Saved entries:
======

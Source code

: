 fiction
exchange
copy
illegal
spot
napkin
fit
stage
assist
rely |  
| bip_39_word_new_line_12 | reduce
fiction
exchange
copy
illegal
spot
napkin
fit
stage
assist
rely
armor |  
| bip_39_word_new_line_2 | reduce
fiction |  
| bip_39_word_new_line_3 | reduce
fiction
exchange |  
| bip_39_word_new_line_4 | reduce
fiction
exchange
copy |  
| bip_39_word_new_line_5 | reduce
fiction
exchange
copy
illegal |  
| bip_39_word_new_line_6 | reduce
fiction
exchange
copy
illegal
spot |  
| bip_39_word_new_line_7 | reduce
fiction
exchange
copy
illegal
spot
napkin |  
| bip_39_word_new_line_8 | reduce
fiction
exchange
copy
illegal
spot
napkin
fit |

======

All of the entries must be given again, word for word.

▸ **Completed task**
Source code

: fiction
exchange
copy
illegal
spot
napkin
fit
stage
assist
rely |  
| bip_39_word_new_line_12 | reduce
fiction
exchange
copy
illegal
spot
napkin
fit
stage
assist
rely
armor |  
| bip_39_word_new_line_2 | reduce
fiction |  
| bip_39_word_new_line_3 | reduce
fiction
exchange |  
| bip_39_word_new_line_4 | reduce
fiction
exchange
copy |  
| bip_39_word_new_line_5 | reduce
fiction
exchange
copy
illegal |  
| bip_39_word_new_line_6 | reduce
fiction
exchange
copy
illegal
spot |  
| bip_39_word_new_line_7 | reduce
fiction
exchange
copy
illegal
spot
napkin |  
| bip_39_word_new_line_8 | reduce
fiction
exchange
copy
illegal
spot
napkin
fit |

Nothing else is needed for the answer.